Григорий Данилевский - Беглые в Новороссии
— Прощайте! с удовольствием!
Колонист уехал. Панчуковский отослал людей на овчарню, вышел, осмотрел кругом свою пустку, вошел туда обратно, запер за собою двери, постоял в сенях и тихо ступил за перегородку. Оксана сидела, спустя голову на связанные руки.
Между тем пора, назначенная Левенчуком для последнего выкупа Оксаны, давно прошла. Отец Павладий ходил по комнате, заложа назад руки, выглядывал в степь, подходил к байраку, к пруду: «Вот здесь она белье мыла, тут часто шила, птицу стерегла. Ах, подлец же, подлец Панчуковский! что выкинул! Это он, он! больше некому. Зверь-кровопийца, и по-звериному запропастил ее без следа!» — так думал отец Павладий, и сердце уже не манило его по обычаю пойти запереться в спальне, перебирать и считать депозитки новых барышей. Зато же он наседал на литературу. По целым дням читал новые московские и петербургские журналы, а на книгу «Сельское духовенство в России» стал даже разбор писать, охая, сопя и не зная, где лучше выбрать студеное местечко в доме для работы. А кругом наступала последняя знойная, душная пора уборки хлебов.
Раз привез попу дьячок из города почту. Он кинулся прежде на газеты, единственную роскошь своего пустынного и глухого степного быта.
— Боже, опять публикация о беглых! Эк их сколько!
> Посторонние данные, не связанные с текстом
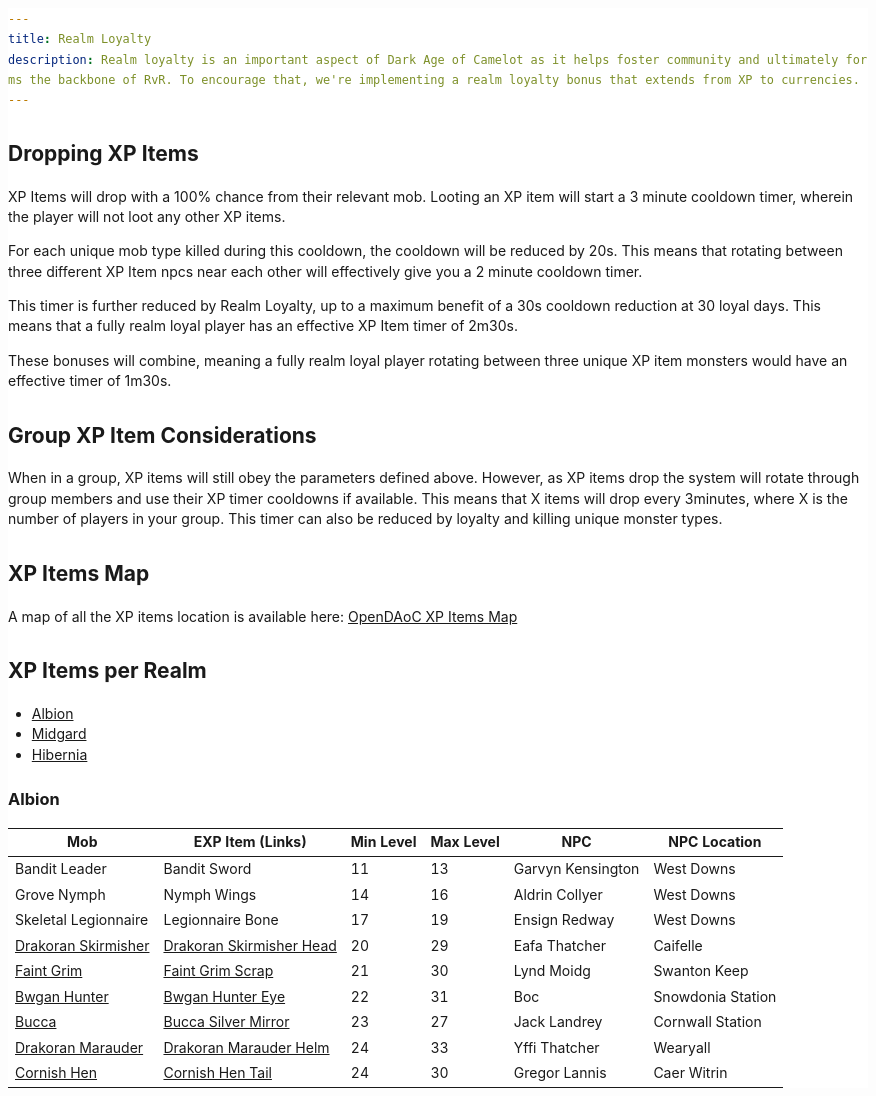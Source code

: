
 ```yaml
---
title: Realm Loyalty
description: Realm loyalty is an important aspect of Dark Age of Camelot as it helps foster community and ultimately forms the backbone of RvR. To encourage that, we're implementing a realm loyalty bonus that extends from XP to currencies.
---
```


## Dropping XP Items

XP Items will drop with a 100% chance from their relevant mob.
Looting an XP item will start a 3 minute cooldown timer, wherein the player will not loot any other XP items.

For each unique mob type killed during this cooldown, the cooldown will be reduced by 20s. This means that rotating between three different XP Item npcs near each other will effectively give you a 2 minute cooldown timer.

This timer is further reduced by Realm Loyalty, up to a maximum benefit of a 30s cooldown reduction at 30 loyal days. This means that a fully realm loyal player has an effective XP Item timer of 2m30s.

These bonuses will combine, meaning a fully realm loyal player rotating between three unique XP item monsters would have an effective timer of 1m30s.

## Group XP Item Considerations

When in a group, XP items will still obey the parameters defined above. However, as XP items drop the system will rotate through group members and use their XP timer cooldowns if available. This means that X items will drop every 3minutes, where X is the number of players in your group. This timer can also be reduced by loyalty and killing unique monster types.

## XP Items Map

A map of all the XP items location is available here: [OpenDAoC XP Items Map](https://daoc.einfachfranke.de/?target=blank)

## XP Items per Realm

- [Albion](#albion)
- [Midgard](#midgard)
- [Hibernia](#hibernia)

### Albion 

| Mob | EXP Item (Links) | Min Level | Max Level | NPC | NPC Location |
| ----------------------------------------------------------------------------------- |  ------------------------------------------------------------------------------------------------ |  ---------- |  ----------  | ---------------------  |  -------------------  |
| Bandit Leader | Bandit Sword | 11 | 13 | Garvyn Kensington | West Downs |
| Grove Nymph | Nymph Wings | 14 | 16 | Aldrin Collyer | West Downs |
| Skeletal Legionnaire | Legionnaire Bone | 17 | 19 | Ensign Redway | West Downs |
| [Drakoran Skirmisher](https://camelot.allakhazam.com/db/search.html?cmob=4247) | [Drakoran Skirmisher Head](https://camelot.allakhazam.com/quests.html?cquest=628) | 20 | 29 | Eafa Thatcher | Caifelle |
| [Faint Grim](https://camelot.allakhazam.com/db/search.html?cmob=363) | [Faint Grim Scrap](https://camelot.allakhazam.com/quests.html?cquest=405) | 21 | 30 | Lynd Moidg | Swanton Keep |
| [Bwgan Hunter](https://camelot.allakhazam.com/db/search.html?cmob=145) | [Bwgan Hunter Eye](https://camelot.allakhazam.com/quests.html?cquest=406) | 22 | 31 | Boc | Snowdonia Station |
| [Bucca](https://camelot.allakhazam.com/db/search.html?cmob=3151) | [Bucca Silver Mirror](https://camelot.allakhazam.com/quests.html?cquest=407) | 23 | 27 | Jack Landrey | Cornwall Station |
| [Drakoran Marauder](https://camelot.allakhazam.com/db/search.html?cmob=4900) | [Drakoran Marauder Helm](https://camelot.allakhazam.com/quests.html?cquest=694) | 24 | 33 | Yffi Thatcher | Wearyall |
| [Cornish Hen](https://camelot.allakhazam.com/db/search.html?cmob=3612) | [Cornish Hen Tail](https://camelot.allakhazam.com/quests.html?cquest=408) | 24 | 30 | Gregor Lannis | Caer Witrin |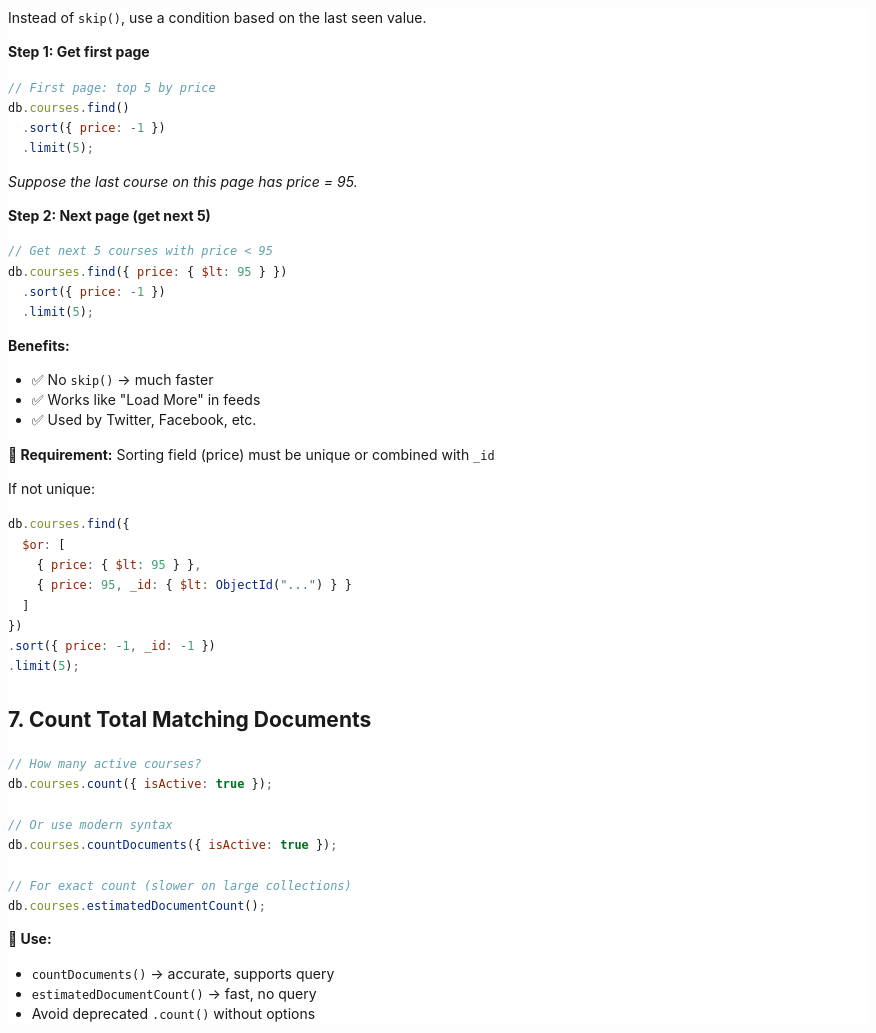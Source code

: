 Instead of `skip()`, use a condition based on the last seen value.

**Step 1: Get first page**
```javascript
// First page: top 5 by price
db.courses.find()
  .sort({ price: -1 })
  .limit(5);
```
*Suppose the last course on this page has price = 95.*

**Step 2: Next page (get next 5)**
```javascript
// Get next 5 courses with price < 95
db.courses.find({ price: { $lt: 95 } })
  .sort({ price: -1 })
  .limit(5);
```

**Benefits:**
- ✅ No `skip()` → much faster
- ✅ Works like "Load More" in feeds
- ✅ Used by Twitter, Facebook, etc.

**🔑 Requirement:** Sorting field (price) must be unique or combined with `_id`

If not unique:
```javascript
db.courses.find({
  $or: [
    { price: { $lt: 95 } },
    { price: 95, _id: { $lt: ObjectId("...") } }
  ]
})
.sort({ price: -1, _id: -1 })
.limit(5);
```

## 7. Count Total Matching Documents

```javascript
// How many active courses?
db.courses.count({ isActive: true });

// Or use modern syntax
db.courses.countDocuments({ isActive: true });

// For exact count (slower on large collections)
db.courses.estimatedDocumentCount();
```

**📌 Use:**
- `countDocuments()` → accurate, supports query
- `estimatedDocumentCount()` → fast, no query
- Avoid deprecated `.count()` without options
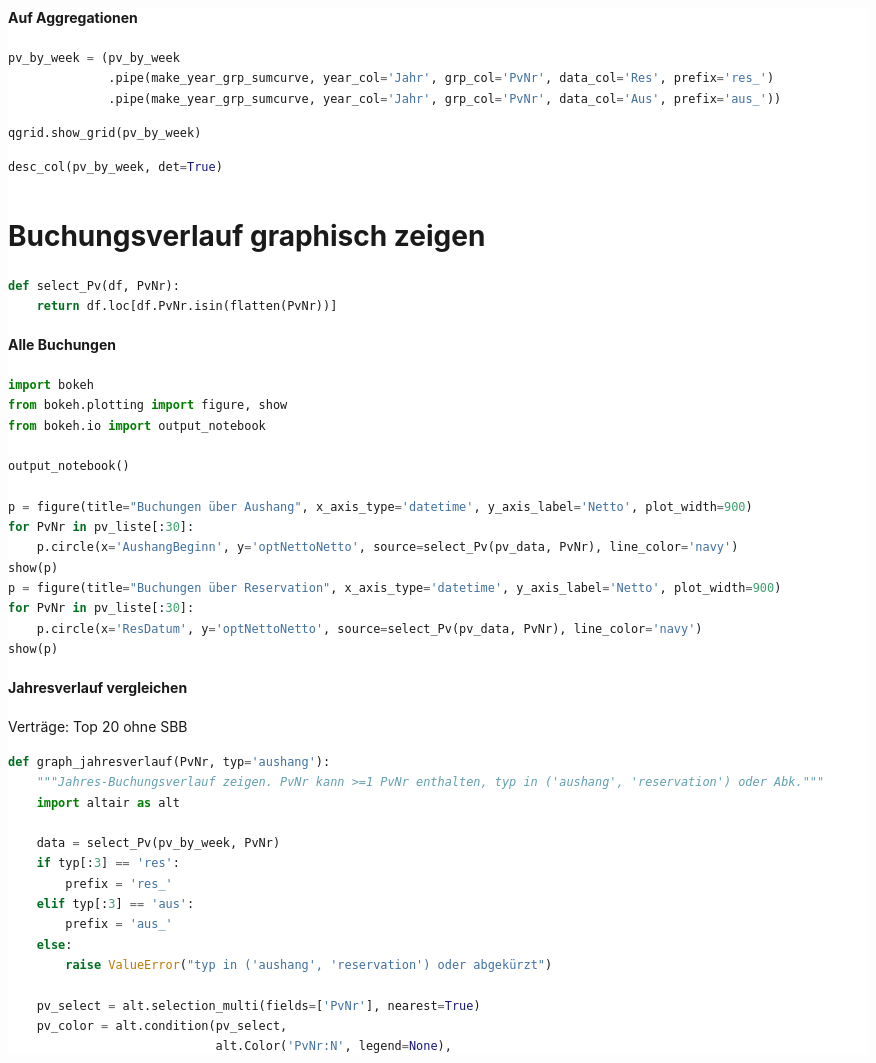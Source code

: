 #### Auf Aggregationen

```python
pv_by_week = (pv_by_week
              .pipe(make_year_grp_sumcurve, year_col='Jahr', grp_col='PvNr', data_col='Res', prefix='res_')
              .pipe(make_year_grp_sumcurve, year_col='Jahr', grp_col='PvNr', data_col='Aus', prefix='aus_'))
```

```python
qgrid.show_grid(pv_by_week)
```

```python
desc_col(pv_by_week, det=True)
```

# Buchungsverlauf graphisch zeigen

```python
def select_Pv(df, PvNr):
    return df.loc[df.PvNr.isin(flatten(PvNr))]
```

#### Alle Buchungen

```python
import bokeh
from bokeh.plotting import figure, show
from bokeh.io import output_notebook

output_notebook()

p = figure(title="Buchungen über Aushang", x_axis_type='datetime', y_axis_label='Netto', plot_width=900)
for PvNr in pv_liste[:30]:
    p.circle(x='AushangBeginn', y='optNettoNetto', source=select_Pv(pv_data, PvNr), line_color='navy')
show(p)
p = figure(title="Buchungen über Reservation", x_axis_type='datetime', y_axis_label='Netto', plot_width=900)
for PvNr in pv_liste[:30]:
    p.circle(x='ResDatum', y='optNettoNetto', source=select_Pv(pv_data, PvNr), line_color='navy')
show(p)
```

#### Jahresverlauf vergleichen
Verträge: Top 20 ohne SBB

```python
def graph_jahresverlauf(PvNr, typ='aushang'):
    """Jahres-Buchungsverlauf zeigen. PvNr kann >=1 PvNr enthalten, typ in ('aushang', 'reservation') oder Abk."""
    import altair as alt

    data = select_Pv(pv_by_week, PvNr)
    if typ[:3] == 'res':
        prefix = 'res_'
    elif typ[:3] == 'aus':
        prefix = 'aus_'
    else:
        raise ValueError("typ in ('aushang', 'reservation') oder abgekürzt")

    pv_select = alt.selection_multi(fields=['PvNr'], nearest=True)
    pv_color = alt.condition(pv_select,
                             alt.Color('PvNr:N', legend=None),
```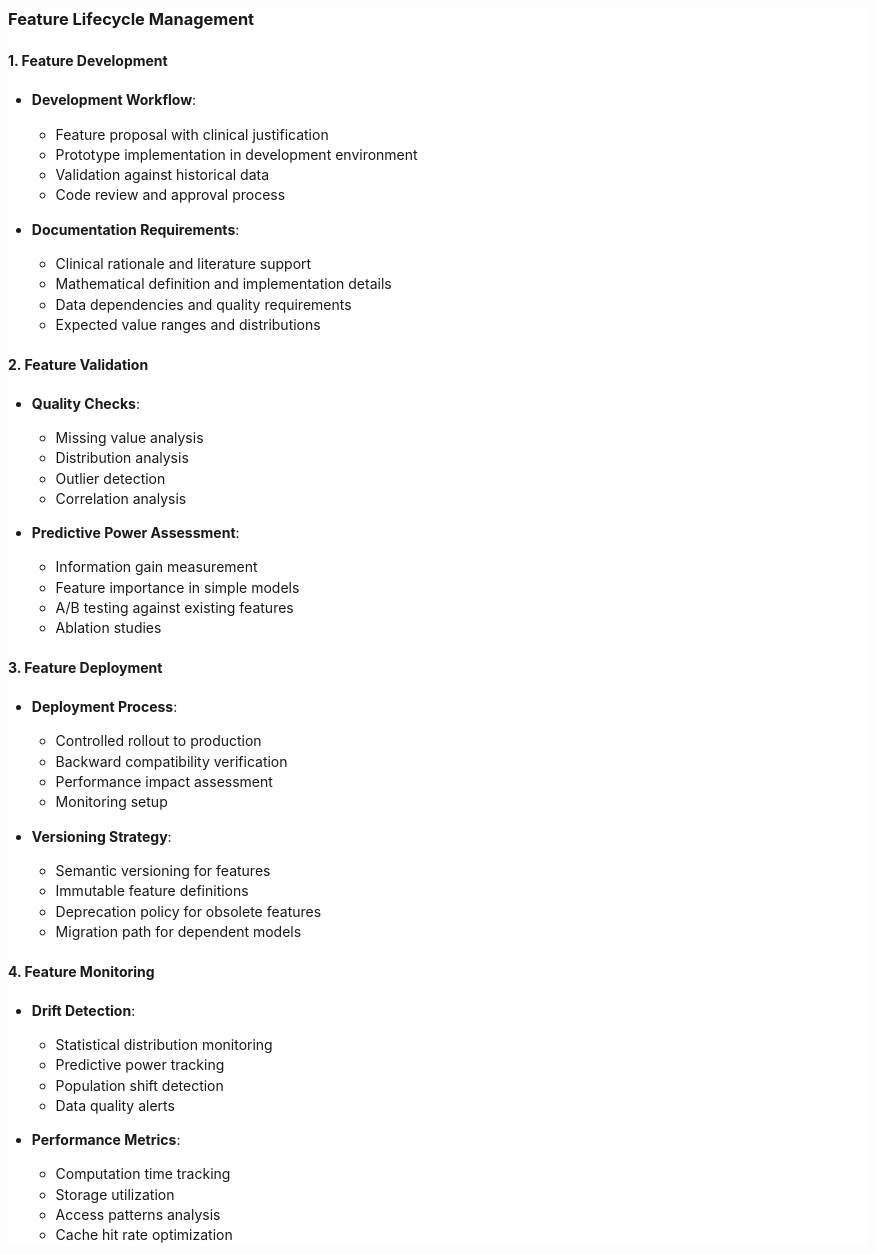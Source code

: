 ### Feature Lifecycle Management

#### 1. Feature Development

- **Development Workflow**:
  - Feature proposal with clinical justification
  - Prototype implementation in development environment
  - Validation against historical data
  - Code review and approval process

- **Documentation Requirements**:
  - Clinical rationale and literature support
  - Mathematical definition and implementation details
  - Data dependencies and quality requirements
  - Expected value ranges and distributions

#### 2. Feature Validation

- **Quality Checks**:
  - Missing value analysis
  - Distribution analysis
  - Outlier detection
  - Correlation analysis

- **Predictive Power Assessment**:
  - Information gain measurement
  - Feature importance in simple models
  - A/B testing against existing features
  - Ablation studies

#### 3. Feature Deployment

- **Deployment Process**:
  - Controlled rollout to production
  - Backward compatibility verification
  - Performance impact assessment
  - Monitoring setup

- **Versioning Strategy**:
  - Semantic versioning for features
  - Immutable feature definitions
  - Deprecation policy for obsolete features
  - Migration path for dependent models

#### 4. Feature Monitoring

- **Drift Detection**:
  - Statistical distribution monitoring
  - Predictive power tracking
  - Population shift detection
  - Data quality alerts

- **Performance Metrics**:
  - Computation time tracking
  - Storage utilization
  - Access patterns analysis
  - Cache hit rate optimization
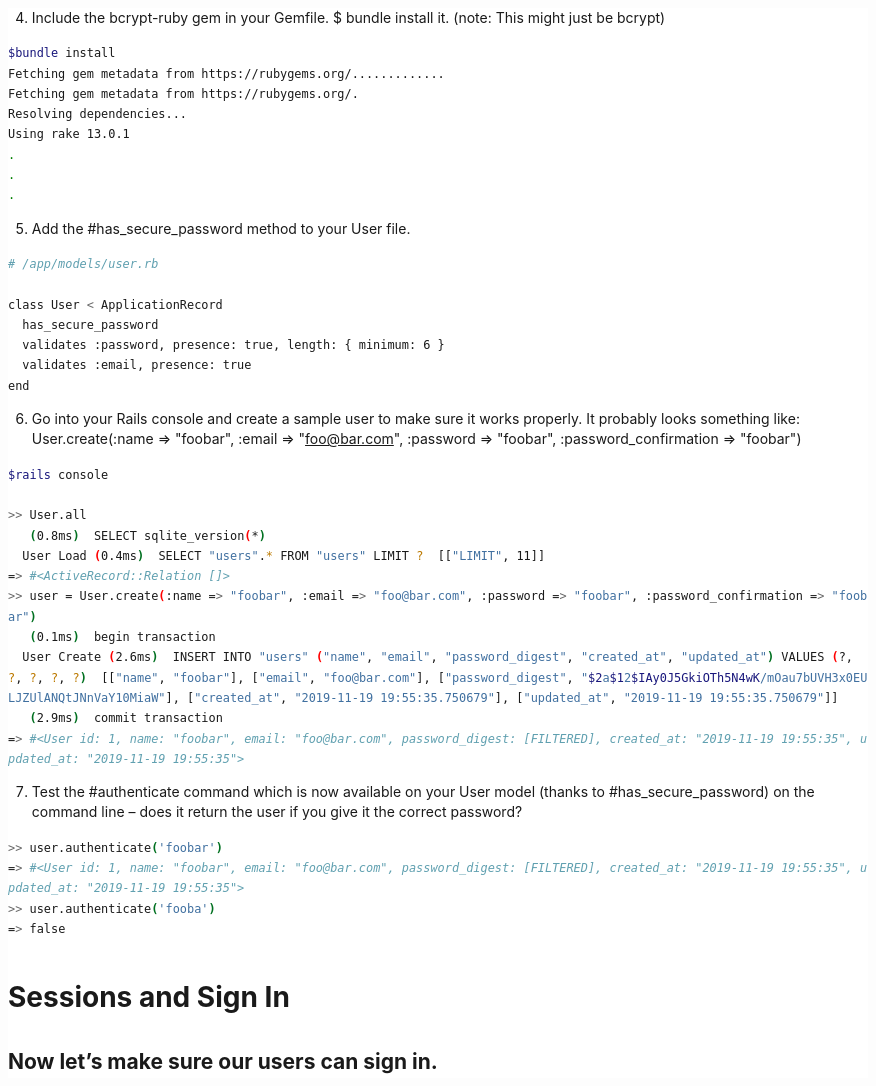 4. Include the bcrypt-ruby gem in your Gemfile. $ bundle install it. (note: This might just be bcrypt)
```sh
$bundle install
Fetching gem metadata from https://rubygems.org/.............
Fetching gem metadata from https://rubygems.org/.
Resolving dependencies...
Using rake 13.0.1
.
.
.

```

5. Add the #has_secure_password method to your User file.
```sh
# /app/models/user.rb

class User < ApplicationRecord
  has_secure_password
  validates :password, presence: true, length: { minimum: 6 }
  validates :email, presence: true
end
```

6. Go into your Rails console and create a sample user to make sure it works properly. It probably looks something like: User.create(:name => "foobar", :email => "foo@bar.com", :password => "foobar", :password_confirmation => "foobar")
```sh
$rails console

>> User.all
   (0.8ms)  SELECT sqlite_version(*)
  User Load (0.4ms)  SELECT "users".* FROM "users" LIMIT ?  [["LIMIT", 11]]
=> #<ActiveRecord::Relation []>
>> user = User.create(:name => "foobar", :email => "foo@bar.com", :password => "foobar", :password_confirmation => "foobar")
   (0.1ms)  begin transaction
  User Create (2.6ms)  INSERT INTO "users" ("name", "email", "password_digest", "created_at", "updated_at") VALUES (?, ?, ?, ?, ?)  [["name", "foobar"], ["email", "foo@bar.com"], ["password_digest", "$2a$12$IAy0J5GkiOTh5N4wK/mOau7bUVH3x0EULJZUlANQtJNnVaY10MiaW"], ["created_at", "2019-11-19 19:55:35.750679"], ["updated_at", "2019-11-19 19:55:35.750679"]]
   (2.9ms)  commit transaction
=> #<User id: 1, name: "foobar", email: "foo@bar.com", password_digest: [FILTERED], created_at: "2019-11-19 19:55:35", updated_at: "2019-11-19 19:55:35">
```

7. Test the #authenticate command which is now available on your User model (thanks to #has_secure_password) on the command line – does it return the user if you give it the correct password?
```sh
>> user.authenticate('foobar')
=> #<User id: 1, name: "foobar", email: "foo@bar.com", password_digest: [FILTERED], created_at: "2019-11-19 19:55:35", updated_at: "2019-11-19 19:55:35">
>> user.authenticate('fooba')
=> false
```
# Sessions and Sign In
## Now let’s make sure our users can sign in.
Когда-то этому конец будет?
И он стал читать, наскоро разрывая пакеты херсонских, таврических, донских и прочих местных ведомостей.
— Послушай, Фендрихов, — говорил он дьячку, степенно стоявшему у дверей, — вот что пишут. Дай-ка платок носовой… Да трубочку набей… за табаком надо съездить… Слушай, вон в таврических пишут: «Оное же правление извещает, бежал в третий раз, четыре года назад, Макарославской губернии, Южнобайрацкого уезда, дворовый человек помещика Студныченко, Василий Милороденко, он же по прозвищам в бегах: Александр Дамский и Аксен Шкатулкин. Бежал он, обвиняемый в сообществе с нахичеванскими армянами, делавшими фальшивые ассигнации, и в подделке для придонских пристаней, беглым же людям всякого звания, паспортов. Приметы ему: нос, рот, подбородок и уши умеренные, глаза карие, волосы и усы темно-русые. Особых примет не имеется. Говорит хорошо по-русски, веселого нрава, вежлив и выдает себя иногда за человека высшего круга; более нанимается в лакеи и в приказчики, а в часы загула ходит по шинкам и сборищам с бубном, играя на нем за деньги. Почему оное правление, ведя дело о паспортах и фальшивых ассигнациях, нашедшему или указавшему его, обещает дать приличное вознаграждение и покорнейше просит все подлежащие присутственные места не оставить…» и проч.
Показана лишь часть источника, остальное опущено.